PROBLEM REQUIREMENTS -> Produce a faithful copy of every record below, without the pictures.

※

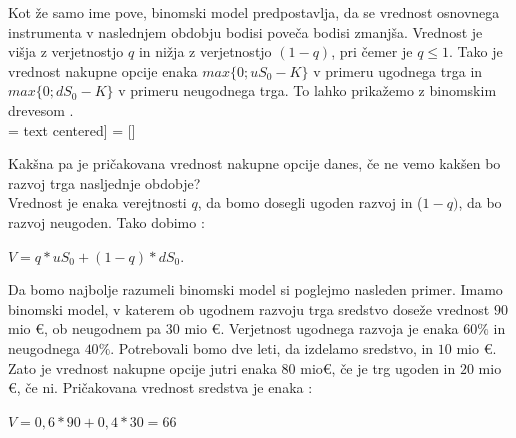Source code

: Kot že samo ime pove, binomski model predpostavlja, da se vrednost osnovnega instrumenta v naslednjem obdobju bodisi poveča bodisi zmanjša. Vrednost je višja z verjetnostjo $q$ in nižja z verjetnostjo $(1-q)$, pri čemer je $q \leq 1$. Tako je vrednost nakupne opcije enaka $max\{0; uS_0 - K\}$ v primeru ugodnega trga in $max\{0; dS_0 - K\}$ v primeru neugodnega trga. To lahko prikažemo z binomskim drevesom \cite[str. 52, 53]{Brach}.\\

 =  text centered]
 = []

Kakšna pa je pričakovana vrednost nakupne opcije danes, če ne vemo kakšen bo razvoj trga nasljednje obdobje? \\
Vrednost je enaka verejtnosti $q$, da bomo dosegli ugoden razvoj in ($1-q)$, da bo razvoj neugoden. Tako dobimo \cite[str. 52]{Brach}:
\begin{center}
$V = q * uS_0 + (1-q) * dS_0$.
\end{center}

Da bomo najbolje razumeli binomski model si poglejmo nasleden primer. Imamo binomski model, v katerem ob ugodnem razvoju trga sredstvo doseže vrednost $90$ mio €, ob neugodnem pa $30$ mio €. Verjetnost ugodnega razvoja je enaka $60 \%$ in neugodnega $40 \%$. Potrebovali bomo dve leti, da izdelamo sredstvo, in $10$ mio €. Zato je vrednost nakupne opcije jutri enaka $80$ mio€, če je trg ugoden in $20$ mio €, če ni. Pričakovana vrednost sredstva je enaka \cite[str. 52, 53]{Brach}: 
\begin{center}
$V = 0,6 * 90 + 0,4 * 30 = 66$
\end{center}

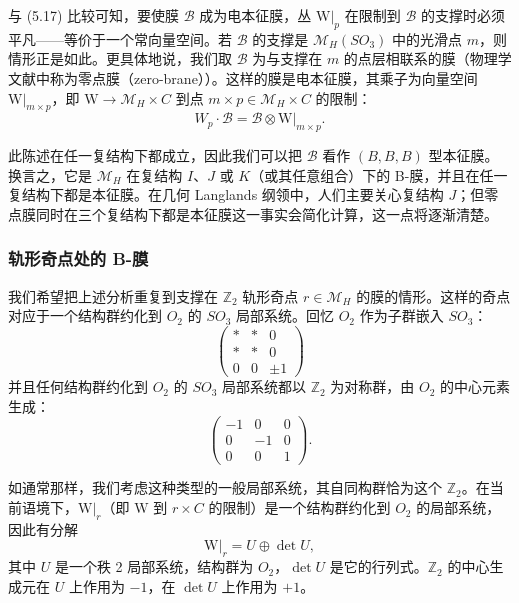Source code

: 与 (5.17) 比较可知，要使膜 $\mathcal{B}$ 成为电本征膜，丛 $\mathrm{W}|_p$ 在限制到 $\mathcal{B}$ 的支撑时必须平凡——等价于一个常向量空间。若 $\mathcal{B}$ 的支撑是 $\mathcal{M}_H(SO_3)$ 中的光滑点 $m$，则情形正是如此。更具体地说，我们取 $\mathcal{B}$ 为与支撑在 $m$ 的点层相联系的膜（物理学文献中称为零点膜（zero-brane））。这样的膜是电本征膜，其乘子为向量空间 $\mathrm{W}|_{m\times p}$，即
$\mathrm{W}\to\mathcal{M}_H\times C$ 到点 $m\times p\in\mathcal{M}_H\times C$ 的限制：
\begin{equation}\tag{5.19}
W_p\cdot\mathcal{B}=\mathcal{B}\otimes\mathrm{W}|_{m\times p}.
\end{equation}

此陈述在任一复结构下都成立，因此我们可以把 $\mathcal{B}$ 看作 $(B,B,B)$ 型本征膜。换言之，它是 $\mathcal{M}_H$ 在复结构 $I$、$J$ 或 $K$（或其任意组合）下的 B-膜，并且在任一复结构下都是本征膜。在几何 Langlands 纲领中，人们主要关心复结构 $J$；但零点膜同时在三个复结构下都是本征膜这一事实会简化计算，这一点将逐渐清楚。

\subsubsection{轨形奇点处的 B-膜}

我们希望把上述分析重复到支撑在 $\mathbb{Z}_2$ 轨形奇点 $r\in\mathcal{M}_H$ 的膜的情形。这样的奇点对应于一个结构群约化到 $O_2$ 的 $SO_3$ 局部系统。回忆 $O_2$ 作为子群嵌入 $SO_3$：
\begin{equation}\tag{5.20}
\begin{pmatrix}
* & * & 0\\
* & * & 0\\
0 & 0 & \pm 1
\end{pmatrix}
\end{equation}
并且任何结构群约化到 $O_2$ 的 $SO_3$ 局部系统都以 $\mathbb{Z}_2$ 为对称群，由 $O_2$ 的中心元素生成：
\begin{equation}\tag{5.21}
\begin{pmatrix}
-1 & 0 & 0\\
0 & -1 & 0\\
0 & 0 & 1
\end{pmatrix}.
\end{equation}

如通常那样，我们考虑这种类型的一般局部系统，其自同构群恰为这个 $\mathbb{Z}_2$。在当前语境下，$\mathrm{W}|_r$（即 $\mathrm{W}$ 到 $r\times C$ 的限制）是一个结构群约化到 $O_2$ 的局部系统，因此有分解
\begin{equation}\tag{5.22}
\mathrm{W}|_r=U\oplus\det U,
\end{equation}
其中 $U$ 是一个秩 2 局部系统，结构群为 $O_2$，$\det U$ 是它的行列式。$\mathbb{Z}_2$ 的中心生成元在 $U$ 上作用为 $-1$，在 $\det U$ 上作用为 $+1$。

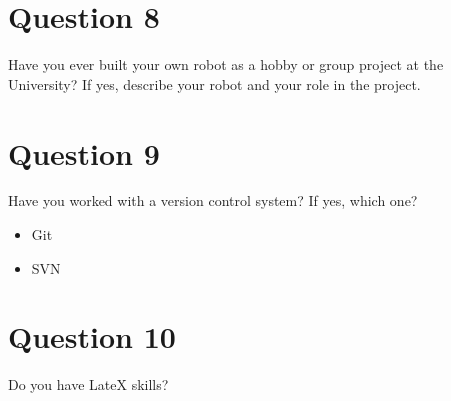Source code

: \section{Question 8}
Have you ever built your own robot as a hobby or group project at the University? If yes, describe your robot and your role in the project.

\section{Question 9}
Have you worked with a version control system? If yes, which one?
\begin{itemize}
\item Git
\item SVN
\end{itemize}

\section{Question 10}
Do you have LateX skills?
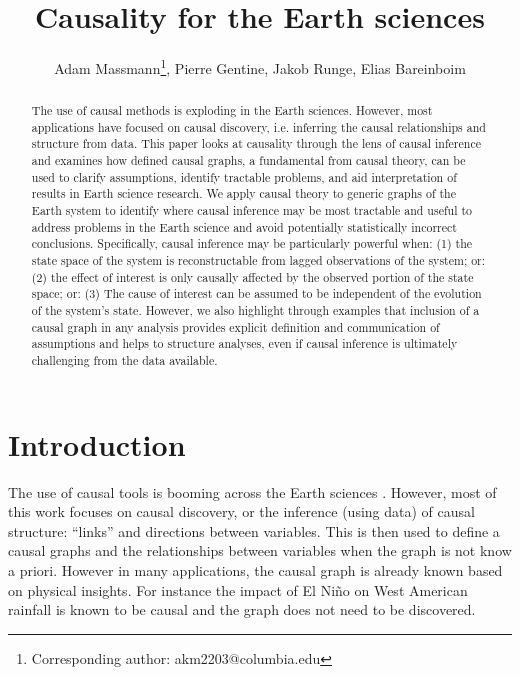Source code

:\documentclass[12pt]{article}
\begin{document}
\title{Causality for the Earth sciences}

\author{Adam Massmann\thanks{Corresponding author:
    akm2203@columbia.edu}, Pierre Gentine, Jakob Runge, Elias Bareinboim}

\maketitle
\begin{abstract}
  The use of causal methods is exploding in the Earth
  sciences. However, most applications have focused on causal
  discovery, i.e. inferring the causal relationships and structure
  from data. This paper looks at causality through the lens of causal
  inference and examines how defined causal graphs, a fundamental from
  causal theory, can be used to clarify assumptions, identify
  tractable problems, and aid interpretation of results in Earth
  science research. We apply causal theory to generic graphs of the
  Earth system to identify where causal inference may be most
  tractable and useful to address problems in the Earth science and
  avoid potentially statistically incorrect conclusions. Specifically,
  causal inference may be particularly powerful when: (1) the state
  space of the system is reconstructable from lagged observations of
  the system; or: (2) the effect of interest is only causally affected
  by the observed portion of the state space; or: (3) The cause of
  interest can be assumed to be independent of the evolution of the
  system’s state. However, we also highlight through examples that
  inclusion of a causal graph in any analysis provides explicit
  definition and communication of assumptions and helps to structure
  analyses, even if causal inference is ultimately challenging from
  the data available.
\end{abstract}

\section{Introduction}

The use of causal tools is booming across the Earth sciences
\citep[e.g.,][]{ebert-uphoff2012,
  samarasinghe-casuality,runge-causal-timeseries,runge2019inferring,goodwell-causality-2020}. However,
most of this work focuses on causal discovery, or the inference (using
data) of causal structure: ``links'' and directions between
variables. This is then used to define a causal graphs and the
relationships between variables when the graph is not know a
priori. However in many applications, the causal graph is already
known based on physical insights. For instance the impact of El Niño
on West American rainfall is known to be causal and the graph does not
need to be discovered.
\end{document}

※

REPLY TO THE EXERCISE ->
Source code

: Kot že samo ime pove, binomski model predpostavlja, da se vrednost osnovnega instrumenta v naslednjem obdobju bodisi poveča bodisi zmanjša. Vrednost je višja z verjetnostjo $q$ in nižja z verjetnostjo $(1-q)$, pri čemer je $q \leq 1$. Tako je vrednost nakupne opcije enaka $max\{0; uS_0 - K\}$ v primeru ugodnega trga in $max\{0; dS_0 - K\}$ v primeru neugodnega trga. To lahko prikažemo z binomskim drevesom \cite[str. 52, 53]{Brach}.\\

 =  text centered]
 = []

Kakšna pa je pričakovana vrednost nakupne opcije danes, če ne vemo kakšen bo razvoj trga nasljednje obdobje? \\
Vrednost je enaka verejtnosti $q$, da bomo dosegli ugoden razvoj in ($1-q)$, da bo razvoj neugoden. Tako dobimo \cite[str. 52]{Brach}:
\begin{center}
$V = q * uS_0 + (1-q) * dS_0$.
\end{center}

Da bomo najbolje razumeli binomski model si poglejmo nasleden primer. Imamo binomski model, v katerem ob ugodnem razvoju trga sredstvo doseže vrednost $90$ mio €, ob neugodnem pa $30$ mio €. Verjetnost ugodnega razvoja je enaka $60 \%$ in neugodnega $40 \%$. Potrebovali bomo dve leti, da izdelamo sredstvo, in $10$ mio €. Zato je vrednost nakupne opcije jutri enaka $80$ mio€, če je trg ugoden in $20$ mio €, če ni. Pričakovana vrednost sredstva je enaka \cite[str. 52, 53]{Brach}: 
\begin{center}
$V = 0,6 * 90 + 0,4 * 30 = 66$
\end{center}

Source code

: 与 (5.17) 比较可知，要使膜 $\mathcal{B}$ 成为电本征膜，丛 $\mathrm{W}|_p$ 在限制到 $\mathcal{B}$ 的支撑时必须平凡——等价于一个常向量空间。若 $\mathcal{B}$ 的支撑是 $\mathcal{M}_H(SO_3)$ 中的光滑点 $m$，则情形正是如此。更具体地说，我们取 $\mathcal{B}$ 为与支撑在 $m$ 的点层相联系的膜（物理学文献中称为零点膜（zero-brane））。这样的膜是电本征膜，其乘子为向量空间 $\mathrm{W}|_{m\times p}$，即
$\mathrm{W}\to\mathcal{M}_H\times C$ 到点 $m\times p\in\mathcal{M}_H\times C$ 的限制：
\begin{equation}\tag{5.19}
W_p\cdot\mathcal{B}=\mathcal{B}\otimes\mathrm{W}|_{m\times p}.
\end{equation}

此陈述在任一复结构下都成立，因此我们可以把 $\mathcal{B}$ 看作 $(B,B,B)$ 型本征膜。换言之，它是 $\mathcal{M}_H$ 在复结构 $I$、$J$ 或 $K$（或其任意组合）下的 B-膜，并且在任一复结构下都是本征膜。在几何 Langlands 纲领中，人们主要关心复结构 $J$；但零点膜同时在三个复结构下都是本征膜这一事实会简化计算，这一点将逐渐清楚。

\subsubsection{轨形奇点处的 B-膜}

我们希望把上述分析重复到支撑在 $\mathbb{Z}_2$ 轨形奇点 $r\in\mathcal{M}_H$ 的膜的情形。这样的奇点对应于一个结构群约化到 $O_2$ 的 $SO_3$ 局部系统。回忆 $O_2$ 作为子群嵌入 $SO_3$：
\begin{equation}\tag{5.20}
\begin{pmatrix}
* & * & 0\\
* & * & 0\\
0 & 0 & \pm 1
\end{pmatrix}
\end{equation}
并且任何结构群约化到 $O_2$ 的 $SO_3$ 局部系统都以 $\mathbb{Z}_2$ 为对称群，由 $O_2$ 的中心元素生成：
\begin{equation}\tag{5.21}
\begin{pmatrix}
-1 & 0 & 0\\
0 & -1 & 0\\
0 & 0 & 1
\end{pmatrix}.
\end{equation}

如通常那样，我们考虑这种类型的一般局部系统，其自同构群恰为这个 $\mathbb{Z}_2$。在当前语境下，$\mathrm{W}|_r$（即 $\mathrm{W}$ 到 $r\times C$ 的限制）是一个结构群约化到 $O_2$ 的局部系统，因此有分解
\begin{equation}\tag{5.22}
\mathrm{W}|_r=U\oplus\det U,
\end{equation}
其中 $U$ 是一个秩 2 局部系统，结构群为 $O_2$，$\det U$ 是它的行列式。$\mathbb{Z}_2$ 的中心生成元在 $U$ 上作用为 $-1$，在 $\det U$ 上作用为 $+1$。

Source code

: \section{Question 8}
Have you ever built your own robot as a hobby or group project at the University? If yes, describe your robot and your role in the project.

\section{Question 9}
Have you worked with a version control system? If yes, which one?
\begin{itemize}
\item Git
\item SVN
\end{itemize}

\section{Question 10}
Do you have LateX skills?
Source code

:\documentclass[12pt]{article}
\begin{document}
\title{Causality for the Earth sciences}

\author{Adam Massmann\thanks{Corresponding author:
    akm2203@columbia.edu}, Pierre Gentine, Jakob Runge, Elias Bareinboim}

\maketitle
\begin{abstract}
  The use of causal methods is exploding in the Earth
  sciences. However, most applications have focused on causal
  discovery, i.e. inferring the causal relationships and structure
  from data. This paper looks at causality through the lens of causal
  inference and examines how defined causal graphs, a fundamental from
  causal theory, can be used to clarify assumptions, identify
  tractable problems, and aid interpretation of results in Earth
  science research. We apply causal theory to generic graphs of the
  Earth system to identify where causal inference may be most
  tractable and useful to address problems in the Earth science and
  avoid potentially statistically incorrect conclusions. Specifically,
  causal inference may be particularly powerful when: (1) the state
  space of the system is reconstructable from lagged observations of
  the system; or: (2) the effect of interest is only causally affected
  by the observed portion of the state space; or: (3) The cause of
  interest can be assumed to be independent of the evolution of the
  system’s state. However, we also highlight through examples that
  inclusion of a causal graph in any analysis provides explicit
  definition and communication of assumptions and helps to structure
  analyses, even if causal inference is ultimately challenging from
  the data available.
\end{abstract}

\section{Introduction}

The use of causal tools is booming across the Earth sciences
\citep[e.g.,][]{ebert-uphoff2012,
  samarasinghe-casuality,runge-causal-timeseries,runge2019inferring,goodwell-causality-2020}. However,
most of this work focuses on causal discovery, or the inference (using
data) of causal structure: ``links'' and directions between
variables. This is then used to define a causal graphs and the
relationships between variables when the graph is not know a
priori. However in many applications, the causal graph is already
known based on physical insights. For instance the impact of El Niño
on West American rainfall is known to be causal and the graph does not
need to be discovered.
\end{document}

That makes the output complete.